In the 1980s, a group of female scientists teamed up with some US Congress members to draw attention to the discrepancies in medical research and the effect on women’s health. This resulted in the formation of the Society for Women’s Health Research, which campaigned for better health research in women. In 1985, a report by the US Public Health Service Task Force on Women’s Health warned that “the historical lack of research focus on women’s health concerns has compromised the quality of health information available to women as well as the health care they receive”. Their campaign drew attention to some of the absurdities that had resulted from the male bias seen in medical research. These absurdities were summarised in the book entitled “Doing Harm: The Truth About How Bad Medicine and Lazy Science Leave Women Dismissed, Misdiagnosed and Sick” written by Maya Dusenbery and published by Harper Collins in 2018. One example is that, in the early 60s, it was observed that women tended to have lower rates of heart disease until their oestrogen levels dropped after menopause and research was carried out to see whether oestrogen supplementation was an effective preventive treatment. However, the study enrolled 8,341 men and no women. Another study looked at how obesity affected breast and uterine cancer. Again the study did not enrol a single woman.

The examples continue. The study that concluded taking a daily aspirin may reduce the risk of heart disease involved 22,071 men and zero women. And the study which looked at whether dietary change and exercise could help prevent heart disease was conducted in 13,000 men only, no women.

She also found that:
· women are half as likely to be diagnosed and treated for a heart attack as men and twice as likely to die six months after discharge,
· women wait longer for pain medication than men,
· wait longer to be diagnosed with cancer,
· are more likely to have their physical symptoms ascribed to mental health issues,
· are more likely to have their heart disease misdiagnosed or to become disabled after a stroke, and
· are more likely to suffer illnesses ignored or denied by the medical profession,
· that over half of women who are eventually diagnosed with an autoimmune disease will be told they are hypochondriacs or have a mental illness.

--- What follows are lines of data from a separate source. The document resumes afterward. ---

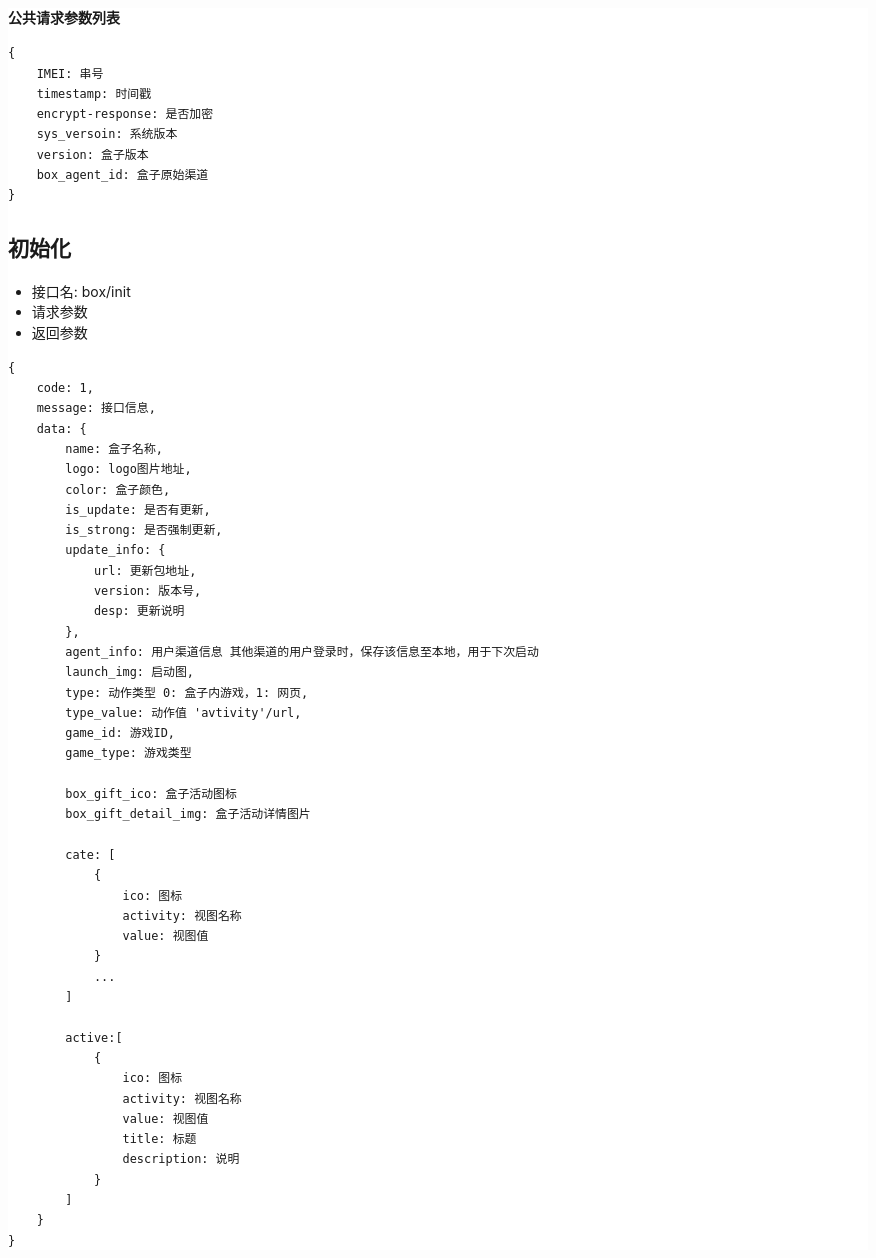 **公共请求参数列表**
```
{
    IMEI: 串号
    timestamp: 时间戳
    encrypt-response: 是否加密
    sys_versoin: 系统版本
    version: 盒子版本
    box_agent_id: 盒子原始渠道
}
```

<h2 id="init">初始化</h2>

- 接口名: box/init 
- 请求参数
- 返回参数
```
{
    code: 1,
    message: 接口信息,
    data: {
        name: 盒子名称,
        logo: logo图片地址,
        color: 盒子颜色,
        is_update: 是否有更新,
        is_strong: 是否强制更新,
        update_info: {
            url: 更新包地址,
            version: 版本号,
            desp: 更新说明
        },
        agent_info: 用户渠道信息 其他渠道的用户登录时，保存该信息至本地，用于下次启动
        launch_img: 启动图,
        type: 动作类型 0: 盒子内游戏，1: 网页,
        type_value: 动作值 'avtivity'/url,
        game_id: 游戏ID,
        game_type: 游戏类型
        
        box_gift_ico: 盒子活动图标
        box_gift_detail_img: 盒子活动详情图片
        
        cate: [
            {
                ico: 图标
                activity: 视图名称
                value: 视图值
            }
            ...
        ]
        
        active:[
            {
                ico: 图标
                activity: 视图名称
                value: 视图值
                title: 标题
                description: 说明
            }
        ]
    }
}
```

It is not only in medicine where there appears to be a male bias. It also extends to drug trials. Between the 1970s and 1990s, a policy was in place that women of “childbearing potential” should be ruled out from taking part in early-stage drug trials. The reasoning behind this was that since women are born with all the eggs they will ever produce, they should be excluded from drug trials in case the drug proved toxic and impeded their ability to reproduce in the future. Men, on the other hand, constantly reproduce their sperm, therefore they have a reduced risk.

The result was that all women were excluded from drug trials, regardless of their age, or wish or ability to bear children. Since the 1990s, more women have been included in clinical trials but researchers have not always analysed results by sex and/or gender. An example of this is that although approximately 70% of chronic pain patients are women, 80% of pain medication has been tested only on men.

It is also of note that of the 10 prescription drugs taken off the market by the USA medicines regulatory authority, the FDA, between 1997 and 2000 due to severe adverse effects, 8 were because they caused greater health risks in women. A “serious male bias in basic, preclinical, and clinical research” was judged to be the cause.

To make matters worse, medical students do not seem to be made aware of this knowledge bias. It does not appear to be taught in medical schools that almost everything known about human biology comes from the study of men.

The author concludes by stating “And maybe, just maybe, the women crowding their (the doctors’) waiting rooms – the women who they can’t help – are there not because they’re hysterical or making it up or like being sick or want the attention, but because they are sick and in pain, and medical science has no answers for them.”